Some changes you can adopt


Adopting a truly minimalist lifestyle can take years of undoing old habits, but it’s not impossible. Here are some steps you can take to start to become a minimalist:


Shop at secondhand and vintage stores as much as possible. The very least you can do, of course, is to say no to fast fashion. If you're feeling crafty, you can even try to remake old clothes and turn them into something new.

Learn to mend your clothes. Basic sewing skills can do wonders in saving a garment that would have otherwise ended up in the trash.

Simple environmental friendly minimalist marble wallet designs.

Buy with intention. Not only should you buy only what you really need and want (some suggest waiting a few days to see whether or not you want to buy an item), but you should also invest in quality pieces that will last you for years.


Look into environmentally friendly cleaning products. Or better yet, make your own. For instance, this homemade vinegar solution by guest contributor Jane Sandwood can be used to clean hard surfaces.

Declutter each room. From your living room to your bedroom, be critical and really think about whether you want these items in your life.

Stick to what your storage allows. Make it a habit of looking at your cabinets and shelves and making sure that whatever you buy can fit in them. If you need to buy extra storage, you may be buying too much.


Buy in bulk. Getting nuts and dried fruit in bulk minimizes the amount of plastic wrappers you have lying around. And if you want to bring a snack in your purse, place these in a reusable container.
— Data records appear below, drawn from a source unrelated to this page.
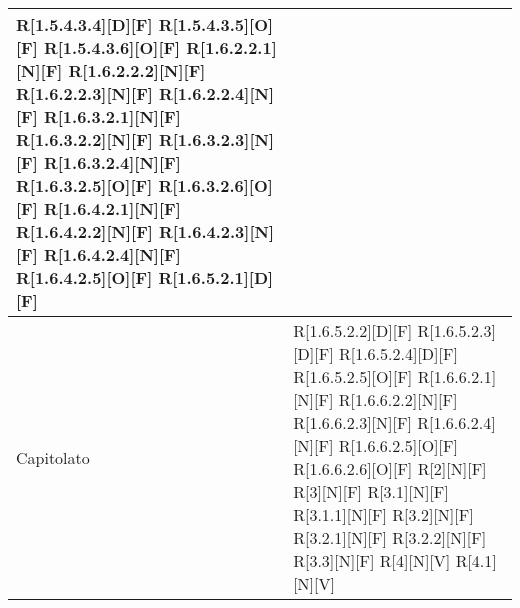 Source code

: \begin{longtable}{X | X}
R[1.5.4.3.4][D][F] \newline
R[1.5.4.3.5][O][F] \newline
R[1.5.4.3.6][O][F] \newline
R[1.6.2.2.1][N][F] \newline
R[1.6.2.2.2][N][F] \newline
R[1.6.2.2.3][N][F] \newline
R[1.6.2.2.4][N][F] \newline
R[1.6.3.2.1][N][F] \newline
R[1.6.3.2.2][N][F] \newline
R[1.6.3.2.3][N][F] \newline
R[1.6.3.2.4][N][F] \newline
R[1.6.3.2.5][O][F] \newline
R[1.6.3.2.6][O][F] \newline
R[1.6.4.2.1][N][F] \newline
R[1.6.4.2.2][N][F] \newline
R[1.6.4.2.3][N][F] \newline
R[1.6.4.2.4][N][F] \newline
R[1.6.4.2.5][O][F] \newline
R[1.6.5.2.1][D][F] \newline \\
\hline 
Capitolato &
R[1.6.5.2.2][D][F] \newline
R[1.6.5.2.3][D][F] \newline
R[1.6.5.2.4][D][F] \newline
R[1.6.5.2.5][O][F] \newline
R[1.6.6.2.1][N][F] \newline
R[1.6.6.2.2][N][F] \newline
R[1.6.6.2.3][N][F] \newline
R[1.6.6.2.4][N][F] \newline
R[1.6.6.2.5][O][F] \newline
R[1.6.6.2.6][O][F] \newline
R[2][N][F] \newline
R[3][N][F] \newline
R[3.1][N][F] \newline
R[3.1.1][N][F] \newline
R[3.2][N][F] \newline
R[3.2.1][N][F] \newline
R[3.2.2][N][F] \newline
R[3.3][N][F] \newline
R[4][N][V] \newline
R[4.1][N][V] \newline

\end{longtable}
Eat what you can consume. Food waste is one of the biggest contributors to climate change but is also one of the most easily avoidable.

Bring reusable cutlery and water bottles. However, an article on Vox stresses that buying sustainable products can actually lead to a slippery slope of purchasing more than what you need, so the key is to buy just one cutlery set and one reusable bottle that you’ll always carry with you.
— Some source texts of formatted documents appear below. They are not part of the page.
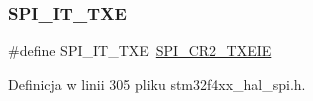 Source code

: \subsubsection{\texorpdfstring{S\+P\+I\+\_\+\+I\+T\+\_\+\+T\+XE}{SPI\_IT\_TXE}}
{\footnotesize\ttfamily \#define S\+P\+I\+\_\+\+I\+T\+\_\+\+T\+XE~\hyperlink{group___peripheral___registers___bits___definition_ga23f683a1252ccaf625cae1a978989b2c}{S\+P\+I\+\_\+\+C\+R2\+\_\+\+T\+X\+E\+IE}}



Definicja w linii 305 pliku stm32f4xx\+\_\+hal\+\_\+spi.\+h.

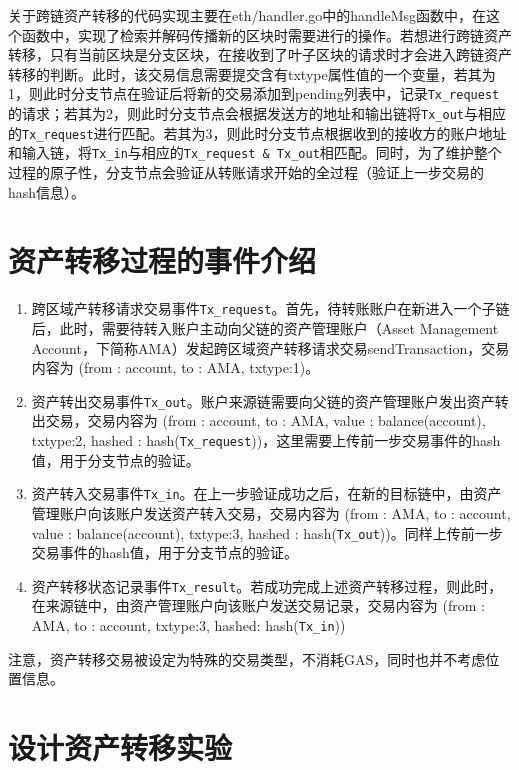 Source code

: 关于跨链资产转移的代码实现主要在eth/handler.go中的handleMsg函数中，在这个函数中，实现了检索并解码传播新的区块时需要进行的操作。若想进行跨链资产转移，只有当前区块是分支区块，在接收到了叶子区块的请求时才会进入跨链资产转移的判断。此时，该交易信息需要提交含有txtype属性值的一个变量，若其为1，则此时分支节点在验证后将新的交易添加到pending列表中，记录\verb|Tx_request|的请求；若其为2，则此时分支节点会根据发送方的地址和输出链将\verb|Tx_out|与相应的\verb|Tx_request|进行匹配。若其为3，则此时分支节点根据收到的接收方的账户地址和输入链，将\verb|Tx_in|与相应的\verb|Tx_request & Tx_out|相匹配。同时，为了维护整个过程的原子性，分支节点会验证从转账请求开始的全过程（验证上一步交易的hash信息）。

\section{资产转移过程的事件介绍}

\begin{enumerate}
    \item 跨区域产转移请求交易事件\verb|Tx_request|。首先，待转账账户在新进入一个子链后，此时，需要待转入账户主动向父链的资产管理账户（Asset Management Account，下简称AMA）发起跨区域资产转移请求交易sendTransaction，交易内容为 (from : account, to : AMA, txtype:1)。
    \item 资产转出交易事件\verb|Tx_out|。账户来源链需要向父链的资产管理账户发出资产转出交易，交易内容为 (from : account, to : AMA, value : balance(account), txtype:2, hashed : hash(\verb|Tx_request|))，这里需要上传前一步交易事件的hash值，用于分支节点的验证。
    \item 资产转入交易事件\verb|Tx_in|。在上一步验证成功之后，在新的目标链中，由资产管理账户向该账户发送资产转入交易，交易内容为 (from : AMA, to : account, value : balance(account), txtype:3, hashed : hash(\verb|Tx_out|))。同样上传前一步交易事件的hash值，用于分支节点的验证。
    \item 资产转移状态记录事件\verb|Tx_result|。若成功完成上述资产转移过程，则此时，在来源链中，由资产管理账户向该账户发送交易记录，交易内容为 (from : AMA, to : account, txtype:3, hashed: hash(\verb|Tx_in|))
\end{enumerate}

注意，资产转移交易被设定为特殊的交易类型，不消耗GAS，同时也并不考虑位置信息。

\section{设计资产转移实验}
Lessen your social media usage. Constantly being updated on the latest fashions can pressure you into buying more things for the sake of appearances.

Declutter your inbox. Practicing mindfulness even when it comes to your email can help clear your mind. Writer Elan Morgan suggests classifying your emails according to folders in order to see what you can delete.

Be patient with yourself. Try to adopt minimalist choices little by little rather than overhauling your entire way of living. Understanding what kinds of changes best suit your life will grant you a greater appreciation of this new mindset, but forcing huge changes too quickly may make you frustrated.

Other resources

Minimalism’s popularity means that there are lots of resources available for those who want to learn more about the cause. The Netflix documentary Minimalism is a great place to start, but there are lots of documentaries, books, and podcasts that you can learn from.

The True Cost is another documentary that details what the world of fast fashion is all about. This is a great resource for understanding the human and environmental costs that fuel today’s materialism.

The Slow Home Podcast with Brooke McAlary teaches the philosophy behind slow living, a phrase that’s often used in tandem with minimalism. This podcast is geared more towards overall lifestyle choices.

Andy Courier’s The Abundance of Less chronicles the lives of ten Japanese men and women who have adopted a more mindful way of living in response to Japan’s increasingly urban lifestyle. Courier’s book ties in discussions on spirituality and philosophy, making it a good resource for those who want to connect with minimalist living on a more emotional level.

The frustrating and wonderful thing about minimalism is that it’s an ongoing process. The more you adopt mindful lifestyle choices, the more you’ll be able to see which other parts of your life can be changed for the better.